Stored data:
-- Opening Marker --

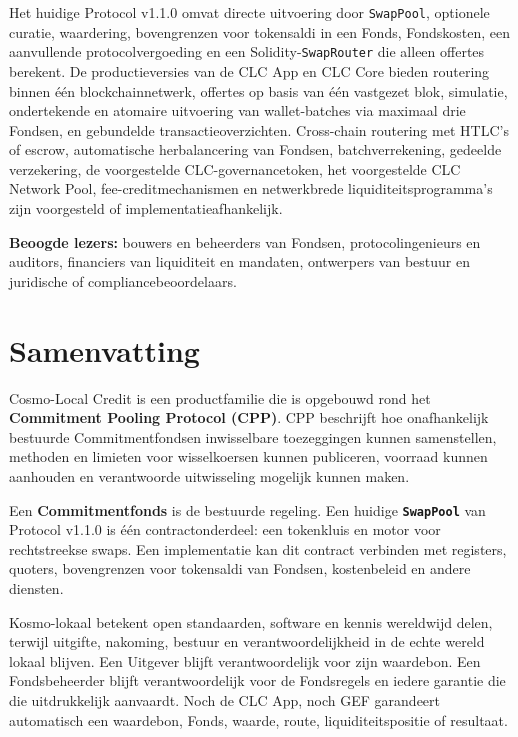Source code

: \documentclass[11pt]{article}
\begin{document}
Het huidige Protocol v1.1.0 omvat directe uitvoering door \texttt{SwapPool}, optionele curatie, waardering, bovengrenzen voor tokensaldi in een Fonds, Fondskosten, een aanvullende protocolvergoeding en een Solidity-\texttt{SwapRouter} die alleen offertes berekent. De productieversies van de CLC App en CLC Core bieden routering binnen één blockchainnetwerk, offertes op basis van één vastgezet blok, simulatie, ondertekende en atomaire uitvoering van wallet-batches via maximaal drie Fondsen, en gebundelde transactieoverzichten. Cross-chain routering met HTLC's of escrow, automatische herbalancering van Fondsen, batchverrekening, gedeelde verzekering, de voorgestelde CLC-governancetoken, het voorgestelde CLC Network Pool, fee-creditmechanismen en netwerkbrede liquiditeitsprogramma's zijn voorgesteld of implementatieafhankelijk.

\textbf{Beoogde lezers:} bouwers en beheerders van Fondsen, protocolingenieurs en auditors, financiers van liquiditeit en mandaten, ontwerpers van bestuur en juridische of compliancebeoordelaars.

\section*{Samenvatting}

Cosmo-Local Credit is een productfamilie die is opgebouwd rond het \textbf{Commitment Pooling Protocol (CPP)}. CPP beschrijft hoe onafhankelijk bestuurde Commitmentfondsen inwisselbare toezeggingen kunnen samenstellen, methoden en limieten voor wisselkoersen kunnen publiceren, voorraad kunnen aanhouden en verantwoorde uitwisseling mogelijk kunnen maken.

Een \textbf{Commitmentfonds} is de bestuurde regeling. Een huidige \textbf{\texttt{SwapPool}} van Protocol v1.1.0 is één contractonderdeel: een tokenkluis en motor voor rechtstreekse swaps. Een implementatie kan dit contract verbinden met registers, quoters, bovengrenzen voor tokensaldi van Fondsen, kostenbeleid en andere diensten.

Kosmo-lokaal betekent open standaarden, software en kennis wereldwijd delen, terwijl uitgifte, nakoming, bestuur en verantwoordelijkheid in de echte wereld lokaal blijven. Een Uitgever blijft verantwoordelijk voor zijn waardebon. Een Fondsbeheerder blijft verantwoordelijk voor de Fondsregels en iedere garantie die die uitdrukkelijk aanvaardt. Noch de CLC App, noch GEF garandeert automatisch een waardebon, Fonds, waarde, route, liquiditeitspositie of resultaat.
\end{document}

-- Closing Marker --

INSTRUCTIONS FOR THE TASK:
Within the data, how many lines hold the string "tokensaldi"? Answer with the number and nothing more.

RESPONSE:
2